Asking active questions does two things: it prevents you from blaming outside circumstances for failures, and it makes you, over time, recognize the places you are actively not doing your best to give you the option to get better, or give up. As a simplified example, imagine you want to exercise every day. You make a grid with every day of the week, and check it off if you exercised for 30 minutes. Now say on Thursday you’re not feeling well, and on Friday there’s an interruption in the morning and work goes late and you meet up with friends after. Simple tracking you’d not check those days. In active questioning format you might put 0s for both days. Or you might put a 5 on Thursday, giving yourself some leeway knowing that rest is as important to an exercise routine as the exercise itself, and a 0 on Friday and make a plan for next Friday to get out for a walk at lunch. If you put 0s for an entire week, there’s no need to dig into excuses, you just recognize “I’m not doing my best” and you either stop trying or do better.

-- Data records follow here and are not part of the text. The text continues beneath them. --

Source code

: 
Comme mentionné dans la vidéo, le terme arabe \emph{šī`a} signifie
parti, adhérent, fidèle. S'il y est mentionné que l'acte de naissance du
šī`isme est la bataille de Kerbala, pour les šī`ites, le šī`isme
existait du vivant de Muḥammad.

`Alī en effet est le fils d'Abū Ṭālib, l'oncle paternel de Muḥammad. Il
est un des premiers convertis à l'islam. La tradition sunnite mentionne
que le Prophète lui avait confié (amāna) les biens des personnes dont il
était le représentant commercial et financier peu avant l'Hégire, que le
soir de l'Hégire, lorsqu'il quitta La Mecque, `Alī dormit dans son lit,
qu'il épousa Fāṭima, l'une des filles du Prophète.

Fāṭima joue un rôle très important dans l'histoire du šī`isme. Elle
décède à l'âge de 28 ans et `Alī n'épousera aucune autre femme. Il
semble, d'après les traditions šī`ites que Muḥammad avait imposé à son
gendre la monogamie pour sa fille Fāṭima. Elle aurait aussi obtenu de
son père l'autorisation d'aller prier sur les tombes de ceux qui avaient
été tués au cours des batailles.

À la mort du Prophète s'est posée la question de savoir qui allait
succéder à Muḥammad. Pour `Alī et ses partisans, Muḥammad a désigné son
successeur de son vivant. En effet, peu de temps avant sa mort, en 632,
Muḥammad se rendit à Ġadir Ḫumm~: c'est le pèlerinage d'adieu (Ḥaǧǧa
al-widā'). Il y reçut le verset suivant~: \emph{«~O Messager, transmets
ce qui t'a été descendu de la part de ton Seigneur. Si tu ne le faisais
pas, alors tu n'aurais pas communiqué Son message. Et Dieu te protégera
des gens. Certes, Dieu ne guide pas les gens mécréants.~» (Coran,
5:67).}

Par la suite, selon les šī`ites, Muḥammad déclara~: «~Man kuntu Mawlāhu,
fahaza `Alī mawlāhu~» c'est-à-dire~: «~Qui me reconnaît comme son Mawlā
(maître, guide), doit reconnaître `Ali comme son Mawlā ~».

The focus of the book is deeper behavioral change more than simple habits. Professionally, Goldsmith is a coach to CEOs and other already successful people who know how to excel in at least one domain in their lives. He states the point clearly later in the book: something like quitting smoking is a great change, but it’s not a behavioral change that’s going to impact the other people you interact with on a day to day basis (short of smelling less smoke). The book is more focused on the ideas captured in his six questions: did I do my best to find meaning, happiness, build relationships, stay engaged. The sort of things that will not only make your life better, but will likely cascade back to your environment as well.

The principle theme of the book can be summed up as “you can‘t control what happens, only how you respond to what happens”. Goldsmith’s advice in the book is also entirely reasonable. He notes that sometimes you don’t have the space or energy to change, or do the best thing in a given situation. It’s fine. The important part is acknowledging the triggers that got you to that state, instead of having things trigger you that you don’t notice or acknowledge, which lead you into traps of behaving badly or falling short of the goals you’ve set. Goldsmith references a Buddhist parable as an example of not blaming your environment for why you can’t change, which I enjoyed:

A young farmer was covered with sweat as he paddled his boat up the river. He was going upstream to deliver his produce to the village. It was a hot day, and he wanted to make his delivery and get home before dark. As he looked ahead, he spied another vessel, heading rapidly downstream toward his boat. He rowed furiously to get out of the way, but it didn’t seem to help. He shouted, “Change direction! You are going to hit me!” To no avail. The vessel hit his boat with a violent thud. He cried out, “You idiot! How could you manage to hit my boat in the middle of this wide river?” As he glared into the boat, seeking out the individual responsible for the accident, he realized no one was there. He had been screaming at an empty boat that had broken free of its moorings and was floating downstream with the current.

Certainly I can think of many empty boats I’ve yelled at in my life. Overall I recommend the book. If you were looking at it or Atomic Habits I’d go with this one, the strategies outlined in it target behavioral change in as simple of a format but in a more meaningful way.